Yes, I still need to come up with the minimum amounts at which I’ll make my donation. Frankly, at this rate,
it’ll take a miracle I’ll be glad to make a hundred bucks at this game! 🙂
I’ll conclude with the thought that by purchasing authors’ books and having the authors, in turn, give even a tenth of their net income to their favorite local bookstore(s), it could make a huge cumulative difference for all concerned. It’s as simple as the idea of a rising tide lifting all boats.
PS: Amazon made a small change to the way it sells books. Publishers are terrified.
This is taken directly from the above-referenced article:
Very recently, Amazon made a small, barely noticeable tweak to the way it sells books. And that little tweak has publishers very, very worried.

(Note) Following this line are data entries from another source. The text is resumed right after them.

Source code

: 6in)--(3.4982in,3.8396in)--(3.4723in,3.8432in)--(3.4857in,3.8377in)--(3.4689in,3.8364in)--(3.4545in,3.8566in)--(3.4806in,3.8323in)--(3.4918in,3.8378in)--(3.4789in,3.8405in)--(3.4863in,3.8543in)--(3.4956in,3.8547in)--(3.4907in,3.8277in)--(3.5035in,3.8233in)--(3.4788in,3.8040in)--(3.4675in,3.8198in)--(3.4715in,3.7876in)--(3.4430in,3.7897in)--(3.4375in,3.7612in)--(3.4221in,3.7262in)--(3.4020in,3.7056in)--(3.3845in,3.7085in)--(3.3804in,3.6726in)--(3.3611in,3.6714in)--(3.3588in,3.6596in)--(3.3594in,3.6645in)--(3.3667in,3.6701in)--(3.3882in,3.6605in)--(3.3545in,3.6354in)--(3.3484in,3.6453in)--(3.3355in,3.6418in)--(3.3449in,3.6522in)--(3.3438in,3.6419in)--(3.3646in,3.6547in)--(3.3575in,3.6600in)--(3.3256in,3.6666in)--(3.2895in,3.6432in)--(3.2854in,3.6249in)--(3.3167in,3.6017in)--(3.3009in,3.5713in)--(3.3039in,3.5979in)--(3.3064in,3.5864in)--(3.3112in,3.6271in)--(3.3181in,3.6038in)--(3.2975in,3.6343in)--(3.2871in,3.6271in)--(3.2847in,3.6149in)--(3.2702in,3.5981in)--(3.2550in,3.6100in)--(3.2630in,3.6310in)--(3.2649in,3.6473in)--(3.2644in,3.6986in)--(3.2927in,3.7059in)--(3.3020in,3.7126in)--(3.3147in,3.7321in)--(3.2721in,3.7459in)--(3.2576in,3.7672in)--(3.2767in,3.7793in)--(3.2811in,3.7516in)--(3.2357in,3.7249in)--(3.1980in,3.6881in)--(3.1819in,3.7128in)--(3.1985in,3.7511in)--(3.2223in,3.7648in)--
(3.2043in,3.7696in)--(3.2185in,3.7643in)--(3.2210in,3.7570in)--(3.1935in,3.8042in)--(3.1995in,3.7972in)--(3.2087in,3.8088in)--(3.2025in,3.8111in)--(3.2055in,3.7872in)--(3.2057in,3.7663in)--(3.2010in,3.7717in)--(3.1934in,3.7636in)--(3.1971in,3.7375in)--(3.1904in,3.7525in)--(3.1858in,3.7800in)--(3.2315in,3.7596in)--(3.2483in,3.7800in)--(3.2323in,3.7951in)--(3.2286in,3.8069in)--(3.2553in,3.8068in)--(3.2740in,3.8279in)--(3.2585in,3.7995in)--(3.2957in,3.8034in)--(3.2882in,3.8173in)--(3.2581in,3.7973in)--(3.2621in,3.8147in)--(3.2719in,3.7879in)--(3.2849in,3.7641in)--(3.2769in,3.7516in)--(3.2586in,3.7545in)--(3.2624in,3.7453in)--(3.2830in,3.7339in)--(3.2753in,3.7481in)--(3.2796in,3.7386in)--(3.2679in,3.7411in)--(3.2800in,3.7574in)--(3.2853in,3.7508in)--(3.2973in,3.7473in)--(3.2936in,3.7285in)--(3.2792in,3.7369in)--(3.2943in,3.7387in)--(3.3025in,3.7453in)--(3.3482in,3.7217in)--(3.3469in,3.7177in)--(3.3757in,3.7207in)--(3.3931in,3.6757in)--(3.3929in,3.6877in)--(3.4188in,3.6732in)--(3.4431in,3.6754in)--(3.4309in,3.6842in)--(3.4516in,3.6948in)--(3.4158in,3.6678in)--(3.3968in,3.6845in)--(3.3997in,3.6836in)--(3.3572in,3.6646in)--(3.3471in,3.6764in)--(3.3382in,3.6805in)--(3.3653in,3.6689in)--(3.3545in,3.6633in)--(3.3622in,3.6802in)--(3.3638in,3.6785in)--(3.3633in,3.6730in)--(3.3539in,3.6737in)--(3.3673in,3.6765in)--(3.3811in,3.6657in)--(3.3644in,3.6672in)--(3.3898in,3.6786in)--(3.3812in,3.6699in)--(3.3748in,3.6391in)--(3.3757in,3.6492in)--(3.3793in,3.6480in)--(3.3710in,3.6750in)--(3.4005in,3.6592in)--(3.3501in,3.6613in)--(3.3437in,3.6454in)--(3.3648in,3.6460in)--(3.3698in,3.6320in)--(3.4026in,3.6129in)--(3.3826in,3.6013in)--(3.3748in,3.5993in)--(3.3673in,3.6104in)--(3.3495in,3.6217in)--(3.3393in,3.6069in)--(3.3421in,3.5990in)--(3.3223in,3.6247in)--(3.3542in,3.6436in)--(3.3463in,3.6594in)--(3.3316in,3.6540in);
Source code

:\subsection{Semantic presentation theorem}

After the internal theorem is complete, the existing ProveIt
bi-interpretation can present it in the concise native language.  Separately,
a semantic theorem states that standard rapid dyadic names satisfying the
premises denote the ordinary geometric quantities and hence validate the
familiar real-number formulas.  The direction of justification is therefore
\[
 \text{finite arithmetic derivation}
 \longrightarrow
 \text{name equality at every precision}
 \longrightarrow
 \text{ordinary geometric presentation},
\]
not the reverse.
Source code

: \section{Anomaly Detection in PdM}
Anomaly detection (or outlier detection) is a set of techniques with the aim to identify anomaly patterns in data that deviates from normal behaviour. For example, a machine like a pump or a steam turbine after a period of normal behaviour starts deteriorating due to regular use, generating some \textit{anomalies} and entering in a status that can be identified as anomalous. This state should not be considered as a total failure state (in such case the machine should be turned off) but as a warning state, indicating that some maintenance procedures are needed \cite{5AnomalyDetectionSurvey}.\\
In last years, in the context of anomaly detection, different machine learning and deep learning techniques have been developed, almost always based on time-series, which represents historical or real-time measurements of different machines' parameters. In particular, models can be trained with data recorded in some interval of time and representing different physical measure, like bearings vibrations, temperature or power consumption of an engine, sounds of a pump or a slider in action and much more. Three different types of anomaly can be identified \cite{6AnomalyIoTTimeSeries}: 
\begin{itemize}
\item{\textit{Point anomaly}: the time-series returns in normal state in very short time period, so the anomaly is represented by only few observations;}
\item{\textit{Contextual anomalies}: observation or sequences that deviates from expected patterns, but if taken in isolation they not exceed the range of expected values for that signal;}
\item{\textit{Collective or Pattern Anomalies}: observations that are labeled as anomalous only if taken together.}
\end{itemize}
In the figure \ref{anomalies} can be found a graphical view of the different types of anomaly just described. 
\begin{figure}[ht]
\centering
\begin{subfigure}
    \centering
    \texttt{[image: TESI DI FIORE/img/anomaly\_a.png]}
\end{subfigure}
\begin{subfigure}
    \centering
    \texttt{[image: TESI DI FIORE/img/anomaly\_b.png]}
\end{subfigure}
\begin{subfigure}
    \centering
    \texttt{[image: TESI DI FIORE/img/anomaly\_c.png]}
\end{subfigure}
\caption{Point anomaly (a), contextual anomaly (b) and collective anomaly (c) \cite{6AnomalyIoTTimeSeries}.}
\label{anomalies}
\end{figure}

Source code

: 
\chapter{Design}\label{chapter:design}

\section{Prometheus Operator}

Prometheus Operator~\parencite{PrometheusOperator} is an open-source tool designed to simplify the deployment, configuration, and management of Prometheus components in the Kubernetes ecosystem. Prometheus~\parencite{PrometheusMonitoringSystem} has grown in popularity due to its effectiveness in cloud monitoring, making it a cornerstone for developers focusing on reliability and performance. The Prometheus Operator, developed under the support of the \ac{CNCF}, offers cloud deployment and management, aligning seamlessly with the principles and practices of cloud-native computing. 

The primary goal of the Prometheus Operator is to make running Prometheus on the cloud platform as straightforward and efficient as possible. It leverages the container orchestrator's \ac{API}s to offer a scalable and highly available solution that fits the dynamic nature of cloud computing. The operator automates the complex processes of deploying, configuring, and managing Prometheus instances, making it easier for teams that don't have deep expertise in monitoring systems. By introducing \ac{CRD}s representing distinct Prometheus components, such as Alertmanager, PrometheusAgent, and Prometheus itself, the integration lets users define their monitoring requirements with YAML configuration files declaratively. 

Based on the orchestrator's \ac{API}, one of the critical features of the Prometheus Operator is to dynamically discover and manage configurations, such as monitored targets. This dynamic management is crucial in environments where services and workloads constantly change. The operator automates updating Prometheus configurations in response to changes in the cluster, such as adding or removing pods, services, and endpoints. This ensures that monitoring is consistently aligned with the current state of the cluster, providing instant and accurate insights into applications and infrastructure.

The change has to do with what Amazon calls the “Buy Box.” That’s the little box on the right-hand side of Amazon product pages that lets you buy stuff through the company’s massive retail enterprise. It looks like this:
It used to be that when you were shopping for a new copy of a book and clicked “Add to Cart,” you were buying the book from Amazon itself. Amazon, in turn, had bought the book from its publisher or its publisher’s wholesalers, just like if you went to any other bookstore selling new copies of books. There was a clear supply chain that sent your money directly into the pockets of the people who wrote and published the book you were buying.
But now, reports the Huffington Post, that’s no longer the default scenario. Now you might be buying the book from Amazon, or you might be buying it from a third-party seller. And there’s no guarantee that if the latter is true, said third-party seller bought the book from the publisher. In fact, it’s most likely they didn’t.
Which means the publisher might not be getting paid. And, by extension, neither is the author.
Understandably, both publishers and authors are deeply unhappy about this change.